Write out the records beneath this line exactly as they appear, minus any images.

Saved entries

▼

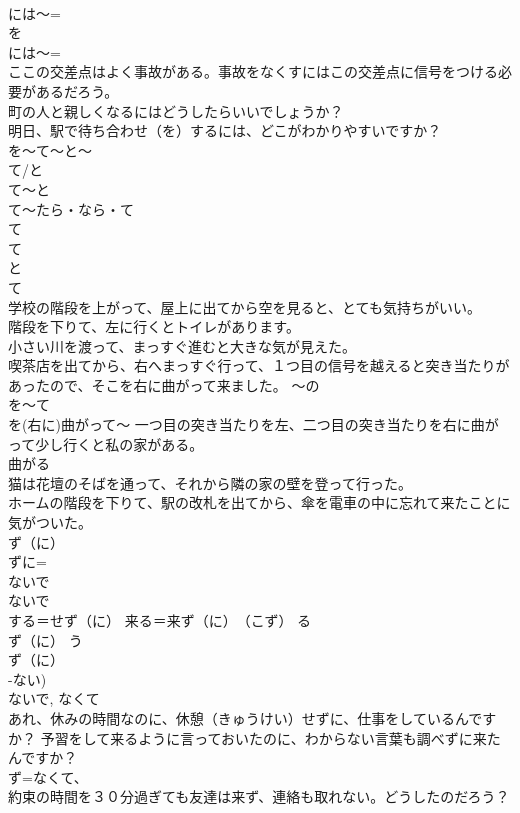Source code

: \documentclass[8pt]{extreport}
\begin{document}
\begin{CJK}{UTF8}{min}
\\	には～=
\\	を
\\	には～=
\\	ここの交差点はよく事故がある。事故をなくすにはこの交差点に信号をつける必要があるだろう。 
\\	町の人と親しくなるにはどうしたらいいでしょうか？ 
\\	明日、駅で待ち合わせ（を）するには、どこがわかりやすいですか？
\\	を～て～と～	
\\	て/と 
\\	て～と
\\	て～たら・なら・て
\\	て
\\	て
\\	と
\\	て
\\	学校の階段を上がって、屋上に出てから空を見ると、とても気持ちがいい。 
\\	階段を下りて、左に行くとトイレがあります。 
\\	小さい川を渡って、まっすぐ進むと大きな気が見えた。 
\\	喫茶店を出てから、右へまっすぐ行って、１つ目の信号を越えると突き当たりがあったので、そこを右に曲がって来ました。 ～の
\\	を～て 
\\	を(右に)曲がって～ 一つ目の突き当たりを左、二つ目の突き当たりを右に曲がって少し行くと私の家がある。 
\\	曲がる 
\\	猫は花壇のそばを通って、それから隣の家の壁を登って行った。 
\\	ホームの階段を下りて、駅の改札を出てから、傘を電車の中に忘れて来たことに気がついた。 
\\	ず（に）	
\\	ずに=
\\	ないで 
\\	ないで
\\	する＝せず（に） 来る＝来ず（に）　（こず） る
\\	ず（に） う
\\	ず（に） 
\\	-ない) 
\\	ないで, なくて 
\\	あれ、休みの時間なのに、休憩（きゅうけい）せずに、仕事をしているんですか？ 予習をして来るように言っておいたのに、わからない言葉も調べずに来たんですか？ 
\\	ず=なくて、 
\\	約束の時間を３０分過ぎても友達は来ず、連絡も取れない。どうしたのだろう？ 

\end{CJK}
\end{document}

▲

§ **Response to this exercise**:
Source code

: \documentclass[8pt]{extreport}
\begin{document}
\begin{CJK}{UTF8}{min}
\\	には～=
\\	を
\\	には～=
\\	ここの交差点はよく事故がある。事故をなくすにはこの交差点に信号をつける必要があるだろう。 
\\	町の人と親しくなるにはどうしたらいいでしょうか？ 
\\	明日、駅で待ち合わせ（を）するには、どこがわかりやすいですか？
\\	を～て～と～	
\\	て/と 
\\	て～と
\\	て～たら・なら・て
\\	て
\\	て
\\	と
\\	て
\\	学校の階段を上がって、屋上に出てから空を見ると、とても気持ちがいい。 
\\	階段を下りて、左に行くとトイレがあります。 
\\	小さい川を渡って、まっすぐ進むと大きな気が見えた。 
\\	喫茶店を出てから、右へまっすぐ行って、１つ目の信号を越えると突き当たりがあったので、そこを右に曲がって来ました。 ～の
\\	を～て 
\\	を(右に)曲がって～ 一つ目の突き当たりを左、二つ目の突き当たりを右に曲がって少し行くと私の家がある。 
\\	曲がる 
\\	猫は花壇のそばを通って、それから隣の家の壁を登って行った。 
\\	ホームの階段を下りて、駅の改札を出てから、傘を電車の中に忘れて来たことに気がついた。 
\\	ず（に）	
\\	ずに=
\\	ないで 
\\	ないで
\\	する＝せず（に） 来る＝来ず（に）　（こず） る
\\	ず（に） う
\\	ず（に） 
\\	-ない) 
\\	ないで, なくて 
\\	あれ、休みの時間なのに、休憩（きゅうけい）せずに、仕事をしているんですか？ 予習をして来るように言っておいたのに、わからない言葉も調べずに来たんですか？ 
\\	ず=なくて、 
\\	約束の時間を３０分過ぎても友達は来ず、連絡も取れない。どうしたのだろう？ 

\end{CJK}
\end{document}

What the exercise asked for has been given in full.